L’intimité n’est pas seulement la sexualité
L’intimité renvoie à une zone de la vie que l’on ne rend pas entièrement publique : le corps, les émotions, la relation à soi, le désir, la pudeur, la confiance, les liens affectifs et la manière dont on autorise ou non l’autre à s’en approcher. Elle peut exister dans le couple, hors couple, dans l’amitié, dans les familles et même dans certains espaces de soin.
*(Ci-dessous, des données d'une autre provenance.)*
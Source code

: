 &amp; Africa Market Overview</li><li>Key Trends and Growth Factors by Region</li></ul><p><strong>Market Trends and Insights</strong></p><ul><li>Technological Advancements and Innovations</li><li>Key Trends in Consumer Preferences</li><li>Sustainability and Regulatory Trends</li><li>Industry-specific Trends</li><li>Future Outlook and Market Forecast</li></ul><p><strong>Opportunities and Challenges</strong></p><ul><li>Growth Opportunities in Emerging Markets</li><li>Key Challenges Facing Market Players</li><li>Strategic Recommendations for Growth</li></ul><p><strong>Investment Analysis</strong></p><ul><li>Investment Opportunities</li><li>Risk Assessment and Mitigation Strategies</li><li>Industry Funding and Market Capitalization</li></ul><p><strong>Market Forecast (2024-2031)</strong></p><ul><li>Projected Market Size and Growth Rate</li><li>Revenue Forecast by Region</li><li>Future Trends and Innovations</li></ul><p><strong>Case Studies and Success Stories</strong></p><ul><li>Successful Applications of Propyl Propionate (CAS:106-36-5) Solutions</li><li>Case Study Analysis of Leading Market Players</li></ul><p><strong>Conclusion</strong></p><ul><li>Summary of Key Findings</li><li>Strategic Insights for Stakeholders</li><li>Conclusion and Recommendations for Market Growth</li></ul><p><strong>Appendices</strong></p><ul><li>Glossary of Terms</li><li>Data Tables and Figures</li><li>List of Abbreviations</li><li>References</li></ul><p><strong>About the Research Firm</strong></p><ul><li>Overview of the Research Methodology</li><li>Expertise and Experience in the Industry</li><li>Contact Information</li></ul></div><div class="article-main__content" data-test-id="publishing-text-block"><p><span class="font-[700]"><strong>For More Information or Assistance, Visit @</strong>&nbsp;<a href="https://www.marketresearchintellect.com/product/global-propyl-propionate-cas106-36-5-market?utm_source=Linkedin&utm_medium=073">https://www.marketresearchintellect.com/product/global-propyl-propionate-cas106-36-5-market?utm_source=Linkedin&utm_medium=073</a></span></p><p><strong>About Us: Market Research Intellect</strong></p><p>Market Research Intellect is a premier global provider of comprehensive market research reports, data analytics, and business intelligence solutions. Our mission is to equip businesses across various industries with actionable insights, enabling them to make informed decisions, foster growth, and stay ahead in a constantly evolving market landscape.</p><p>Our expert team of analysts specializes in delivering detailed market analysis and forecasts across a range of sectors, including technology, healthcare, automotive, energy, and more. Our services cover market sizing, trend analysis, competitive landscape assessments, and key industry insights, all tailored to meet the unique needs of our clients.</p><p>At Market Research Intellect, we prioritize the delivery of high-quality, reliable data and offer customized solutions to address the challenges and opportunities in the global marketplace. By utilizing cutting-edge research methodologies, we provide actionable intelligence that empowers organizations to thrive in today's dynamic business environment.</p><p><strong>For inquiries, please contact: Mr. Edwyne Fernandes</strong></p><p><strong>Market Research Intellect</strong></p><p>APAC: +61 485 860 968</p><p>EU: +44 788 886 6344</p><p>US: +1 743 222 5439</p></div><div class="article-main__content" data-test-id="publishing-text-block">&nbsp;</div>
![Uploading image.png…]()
Réduire l’intimité à la seule sexualité revient donc à passer à côté d’une part essentielle du sujet.
La sexualité, elle, recouvre des dimensions multiples : attirances, pratiques, identifications, relations, prévention, consentement, santé, satisfaction ou abstinence choisie. Dans les enquêtes, on mesure souvent quelques indicateurs précis : activité sexuelle récente, âge au premier rapport, nombre de partenaires, satisfaction déclarée, usage du préservatif, recours à la contraception ou expériences de violences. Aucun de ces indicateurs, pris isolément, ne résume la vie intime d’une personne.
La vie affective ne se limite pas au fait d’être en couple
Parler de vie affective, c’est parler des attachements, des ruptures, des relations importantes, des formes d’amour, des attentes, des solitudes, des déceptions, des constructions du couple et des manières de vivre hors couple. Certaines personnes vivent une forte vie affective sans cohabitation, sans sexualité ou sans relation reconnue publiquement. D’autres peuvent être en couple tout en connaissant une forte distance émotionnelle.
Les dossiers de cette rubrique doivent donc garder trois fils ensemble : les comportements observables, les cadres relationnels et les enjeux de santé. C’est ce croisement qui permet d’éviter les deux erreurs les plus fréquentes : moraliser les données ou croire qu’une moyenne statistique raconte une expérience universelle.